IE 4.0 entered beta last month in a marketing campaign usually reserved for final shipping product. The company boasted of over 1 million downloads in the first week, but many users who didn't heed the beta warnings ended up having to reformat their systems. Even users who haven't had problems have been surprised by the extent of the changes IE 4.0 makes once installed on their PCs.
"Make no mistake, the 4.0 beta isn't a browser; it's an operating system upgrade," said John Robb, principal of technology consultancy Gomez Advisors.
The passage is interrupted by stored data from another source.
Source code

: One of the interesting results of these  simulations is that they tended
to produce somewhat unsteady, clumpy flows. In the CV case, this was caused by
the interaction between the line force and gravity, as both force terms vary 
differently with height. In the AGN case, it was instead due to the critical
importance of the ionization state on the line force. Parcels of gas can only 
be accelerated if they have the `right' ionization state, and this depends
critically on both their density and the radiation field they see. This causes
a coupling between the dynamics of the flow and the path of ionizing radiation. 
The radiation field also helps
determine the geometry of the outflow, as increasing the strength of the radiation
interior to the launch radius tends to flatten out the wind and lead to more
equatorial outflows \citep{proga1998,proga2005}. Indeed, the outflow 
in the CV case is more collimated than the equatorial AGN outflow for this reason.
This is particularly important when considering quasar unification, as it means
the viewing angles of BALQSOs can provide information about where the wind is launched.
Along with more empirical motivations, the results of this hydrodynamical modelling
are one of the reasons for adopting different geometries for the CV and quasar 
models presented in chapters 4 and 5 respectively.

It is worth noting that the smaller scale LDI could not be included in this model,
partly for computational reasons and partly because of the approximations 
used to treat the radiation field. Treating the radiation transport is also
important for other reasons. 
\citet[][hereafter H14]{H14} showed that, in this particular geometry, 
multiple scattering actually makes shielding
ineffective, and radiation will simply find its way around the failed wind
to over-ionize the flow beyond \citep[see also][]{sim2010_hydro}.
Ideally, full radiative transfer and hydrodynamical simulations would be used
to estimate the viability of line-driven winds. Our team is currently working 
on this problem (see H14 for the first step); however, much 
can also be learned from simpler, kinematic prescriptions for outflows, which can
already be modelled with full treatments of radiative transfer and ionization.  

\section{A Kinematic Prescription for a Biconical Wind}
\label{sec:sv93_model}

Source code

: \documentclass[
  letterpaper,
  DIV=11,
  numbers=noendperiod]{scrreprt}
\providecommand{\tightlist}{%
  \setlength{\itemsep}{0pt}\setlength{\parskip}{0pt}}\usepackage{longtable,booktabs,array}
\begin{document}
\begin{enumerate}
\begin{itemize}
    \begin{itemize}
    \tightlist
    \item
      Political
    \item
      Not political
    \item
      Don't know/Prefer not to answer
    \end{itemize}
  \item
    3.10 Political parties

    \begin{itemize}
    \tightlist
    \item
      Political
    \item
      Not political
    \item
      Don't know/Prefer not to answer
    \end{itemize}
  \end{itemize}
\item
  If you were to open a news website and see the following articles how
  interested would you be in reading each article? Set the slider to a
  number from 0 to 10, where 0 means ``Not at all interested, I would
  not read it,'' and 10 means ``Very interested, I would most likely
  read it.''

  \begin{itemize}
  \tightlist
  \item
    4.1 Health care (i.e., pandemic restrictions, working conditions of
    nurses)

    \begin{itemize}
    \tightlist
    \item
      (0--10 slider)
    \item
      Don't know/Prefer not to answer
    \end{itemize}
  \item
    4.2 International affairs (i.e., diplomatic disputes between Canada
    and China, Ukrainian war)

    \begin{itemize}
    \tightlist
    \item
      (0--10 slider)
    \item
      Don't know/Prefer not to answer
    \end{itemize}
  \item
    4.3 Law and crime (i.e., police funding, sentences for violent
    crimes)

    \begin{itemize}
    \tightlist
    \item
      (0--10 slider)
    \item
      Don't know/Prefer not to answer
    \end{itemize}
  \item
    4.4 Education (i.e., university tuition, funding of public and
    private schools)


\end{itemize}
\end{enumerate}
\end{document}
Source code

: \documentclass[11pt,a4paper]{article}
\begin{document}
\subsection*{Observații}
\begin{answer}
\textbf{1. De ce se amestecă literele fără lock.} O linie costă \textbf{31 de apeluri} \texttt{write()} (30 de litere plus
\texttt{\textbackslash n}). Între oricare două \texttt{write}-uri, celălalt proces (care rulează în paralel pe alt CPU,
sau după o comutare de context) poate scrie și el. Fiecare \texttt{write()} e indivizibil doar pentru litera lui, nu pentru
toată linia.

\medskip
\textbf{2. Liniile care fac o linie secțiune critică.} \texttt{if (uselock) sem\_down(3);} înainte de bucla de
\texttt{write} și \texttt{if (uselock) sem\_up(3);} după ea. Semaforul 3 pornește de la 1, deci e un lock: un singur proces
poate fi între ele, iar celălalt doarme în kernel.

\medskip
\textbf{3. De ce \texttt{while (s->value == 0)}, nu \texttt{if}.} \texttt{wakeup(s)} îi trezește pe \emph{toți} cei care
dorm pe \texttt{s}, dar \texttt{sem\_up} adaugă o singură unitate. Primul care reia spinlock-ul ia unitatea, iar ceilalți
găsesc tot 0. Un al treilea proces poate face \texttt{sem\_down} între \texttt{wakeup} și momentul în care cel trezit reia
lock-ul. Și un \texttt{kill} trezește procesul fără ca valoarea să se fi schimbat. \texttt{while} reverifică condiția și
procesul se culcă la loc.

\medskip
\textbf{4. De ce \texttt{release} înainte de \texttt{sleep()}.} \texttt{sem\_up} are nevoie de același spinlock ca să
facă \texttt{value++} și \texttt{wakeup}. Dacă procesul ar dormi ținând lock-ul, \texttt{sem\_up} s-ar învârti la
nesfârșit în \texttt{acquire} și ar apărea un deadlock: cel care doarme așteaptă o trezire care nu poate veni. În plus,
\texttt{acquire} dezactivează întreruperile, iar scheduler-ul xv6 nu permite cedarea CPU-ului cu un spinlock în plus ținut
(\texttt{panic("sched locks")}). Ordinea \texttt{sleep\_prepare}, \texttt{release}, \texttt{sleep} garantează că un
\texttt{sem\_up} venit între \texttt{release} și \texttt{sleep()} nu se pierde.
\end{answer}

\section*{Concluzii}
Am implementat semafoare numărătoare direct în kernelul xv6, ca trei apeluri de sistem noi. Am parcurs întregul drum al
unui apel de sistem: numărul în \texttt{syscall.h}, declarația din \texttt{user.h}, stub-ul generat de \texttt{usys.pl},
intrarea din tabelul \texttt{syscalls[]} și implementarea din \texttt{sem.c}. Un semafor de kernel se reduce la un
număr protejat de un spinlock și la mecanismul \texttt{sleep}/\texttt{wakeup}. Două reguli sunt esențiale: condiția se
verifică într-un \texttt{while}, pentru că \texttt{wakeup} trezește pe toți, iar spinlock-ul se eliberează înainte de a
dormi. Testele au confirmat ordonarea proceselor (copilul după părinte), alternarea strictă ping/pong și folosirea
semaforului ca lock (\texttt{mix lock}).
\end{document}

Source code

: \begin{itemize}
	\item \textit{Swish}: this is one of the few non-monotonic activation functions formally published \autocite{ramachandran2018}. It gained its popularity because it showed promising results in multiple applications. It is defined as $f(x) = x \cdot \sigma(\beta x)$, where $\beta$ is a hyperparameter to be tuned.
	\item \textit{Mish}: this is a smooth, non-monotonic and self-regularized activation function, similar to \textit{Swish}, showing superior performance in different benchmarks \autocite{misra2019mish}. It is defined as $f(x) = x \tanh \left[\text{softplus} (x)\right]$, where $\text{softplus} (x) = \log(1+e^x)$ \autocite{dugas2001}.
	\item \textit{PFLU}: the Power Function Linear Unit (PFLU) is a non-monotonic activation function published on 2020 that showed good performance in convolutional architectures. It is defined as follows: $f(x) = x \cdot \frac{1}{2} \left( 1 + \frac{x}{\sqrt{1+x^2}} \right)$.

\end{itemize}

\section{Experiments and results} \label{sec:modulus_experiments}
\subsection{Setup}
IE 4.0 integrates itself into the Windows interface and allows viewing of system files in the browser environment, a situation that Microsoft's critics consider anticompetitive given that the software giant controls a vast majority of PC desktops. That number will rise as Apple Computer begins to bundle IE 4.0 as the default browser on every Macintosh as part of its recent deal with Microsoft.
The free program will be available from the company's Web site. U.S. and Canadian users that don't want to bother with the Internet traffic can order IE 4.0 on CD-ROM for a $5 ($13 Canadian) handling fee. The disc will also come with rebates for various Web site subscriptions, a Microsoft representative said.
The Windows 95 and NT versions of IE 4.0 will be available on September 30. The Windows 3.1 and Macintosh versions will ship 30 to 90 days later. A Unix version is slated for beta by the end of 1997 with a final version due in the first quarter of 1998.